Lundi 20 janvier, Donald Trump prêtera serment en tant que 47ᵉ président des États-Unis au Capitole. Pour l'accompagner, le républicain a choisi un casting qui lui permettra de réussir là où il a échoué en 2017.Leu feu crépitait dans l'âtre, au matin du 13 novembre à la Maison-Blanche. Souriant et détendu, Joe Biden accueillait son successeur dans l'antre du pouvoir exécutif. Il s'engageait à faciliter autant que possible la période de transition entre les deux administrations et prenait ses compatriotes à témoin. L'heure était à l'apaisement, mettant un terme à la surenchère et aux provocations verbales.
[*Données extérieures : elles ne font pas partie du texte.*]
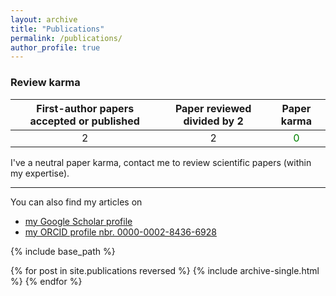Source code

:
 ```yaml
---
layout: archive
title: "Publications"
permalink: /publications/
author_profile: true
---
```


### Review karma

| First-author papers accepted or published   |    Paper reviewed divided by 2     | Paper karma                              |
| :-----------------------------------------: | :--------------------------------: | :--------------------------------------: |
|               2                             |                   2                |    <span style="color:green"> 0 </span>  |

I've a neutral paper karma, contact me to review scientific papers (within my expertise).

----

You can also find my articles on 
- [my Google Scholar profile](https://scholar.google.ca/citations?user=QjS3jfYAAAAJ&hl=en&oi=ao)
- [my ORCID profile nbr. 0000-0002-8436-6928 ](https://orcid.org/0000-0002-8436-6928)

{% include base_path %}

{% for post in site.publications reversed %}
  {% include archive-single.html %}
{% endfor %}
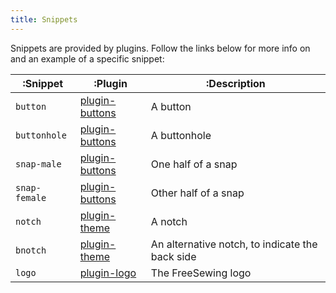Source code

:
```yaml
---
title: Snippets
---
```


Snippets are provided by plugins. Follow the links below for more info on and an example of a specific snippet:

| :Snippet      | :Plugin                            | :Description                                    |
| ------------- | ---------------------------------- | ----------------------------------------------- |
| `button`      | [plugin-buttons](/plugins/buttons) | A button                                        |
| `buttonhole`  | [plugin-buttons](/plugins/buttons) | A buttonhole                                    |
| `snap-male`   | [plugin-buttons](/plugins/buttons) | One half of a snap                              |
| `snap-female` | [plugin-buttons](/plugins/buttons) | Other half of a snap                            |
| `notch`       | [plugin-theme](/plugins/theme)     | A notch                                         |
| `bnotch`      | [plugin-theme](/plugins/theme)     | An alternative notch, to indicate the back side |
| `logo`        | [plugin-logo](/plugins/logo)       | The FreeSewing logo                             |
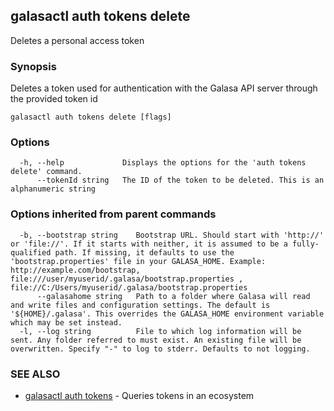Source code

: ## galasactl auth tokens delete

Deletes a personal access token

### Synopsis

Deletes a token used for authentication with the Galasa API server through the provided token id

```
galasactl auth tokens delete [flags]
```

### Options

```
  -h, --help             Displays the options for the 'auth tokens delete' command.
      --tokenId string   The ID of the token to be deleted. This is an alphanumeric string
```

### Options inherited from parent commands

```
  -b, --bootstrap string    Bootstrap URL. Should start with 'http://' or 'file://'. If it starts with neither, it is assumed to be a fully-qualified path. If missing, it defaults to use the 'bootstrap.properties' file in your GALASA_HOME. Example: http://example.com/bootstrap, file:///user/myuserid/.galasa/bootstrap.properties , file://C:/Users/myuserid/.galasa/bootstrap.properties
      --galasahome string   Path to a folder where Galasa will read and write files and configuration settings. The default is '${HOME}/.galasa'. This overrides the GALASA_HOME environment variable which may be set instead.
  -l, --log string          File to which log information will be sent. Any folder referred to must exist. An existing file will be overwritten. Specify "-" to log to stderr. Defaults to not logging.
```

### SEE ALSO

* [galasactl auth tokens](galasactl_auth_tokens.md)	 - Queries tokens in an ecosystem

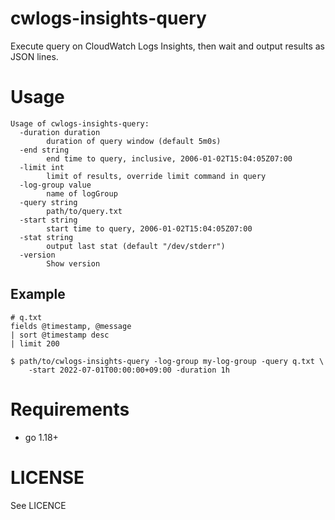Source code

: cwlogs-insights-query
===

Execute query on CloudWatch Logs Insights, then wait and output results as JSON lines.

# Usage

```
Usage of cwlogs-insights-query:
  -duration duration
        duration of query window (default 5m0s)
  -end string
        end time to query, inclusive, 2006-01-02T15:04:05Z07:00
  -limit int
        limit of results, override limit command in query
  -log-group value
        name of logGroup
  -query string
        path/to/query.txt
  -start string
        start time to query, 2006-01-02T15:04:05Z07:00
  -stat string
        output last stat (default "/dev/stderr")
  -version
        Show version
```

## Example

```
# q.txt
fields @timestamp, @message
| sort @timestamp desc
| limit 200

$ path/to/cwlogs-insights-query -log-group my-log-group -query q.txt \
    -start 2022-07-01T00:00:00+09:00 -duration 1h
```

# Requirements

* go 1.18+

# LICENSE

See LICENCE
Reconnaissant, Donald Trump remerciait son hôte et prenait congé, l'air satisfait. L'Amérique, déchirée entre deux factions à couteaux tirés, deux visions irréconciliables, allait-elle trouver les ressources pour combler le fossé idéologique béant entre démocrates et républicains, par la bienveillance de ses dirigeants, le sortant et le futur entrant ? La réponse est tombée le jour même : à 15 h 14, le vainqueur de l'élection présidentielle annonçait sur son réseau Truth Social qu'il avait choisi Tulsi Gabbard comme future directrice du renseignement national.
Émoi immédiat à Washington : Gabbard, ex-représentante démocrate de Hawaii, prône un isolationnisme qui sied à Trump, mais ses inclinations pour le dictateur syrien déchu Bachar El-Assad ou pour le président russe Vladimir Poutine hérissent le poil de la communauté du renseignement. À 15 h 24, nouvelle provocation savamment pesée : Matt Gaetz était pressenti comme ministre de la Justice. L'élu floridien est un insurgé d'extrême droite, fier d'avoir fait chuter le précédent speaker de la Chambre des représentants, Kevin McCarthy, trop modéré à ses yeux.
Après la sélection, la veille, d'un autre individu aux compétences douteuses, Pete Hegseth pour le Pentagone, la coupe est pleine, tant pour l'opposition démocrate que pour la majorité républicaine au Sénat, traditionnellement moins belliqueuse que son homologue à la Chambre. Donald Trump sait ce qu'il fait. Il estime avoir remporté une victoire suffisamment nette et obtenu « un mandat retentissant du peuple américain pour changer le statu quo à Washington », selon sa future porte-parole à la Maison-Blanche, Karoline Leavitt.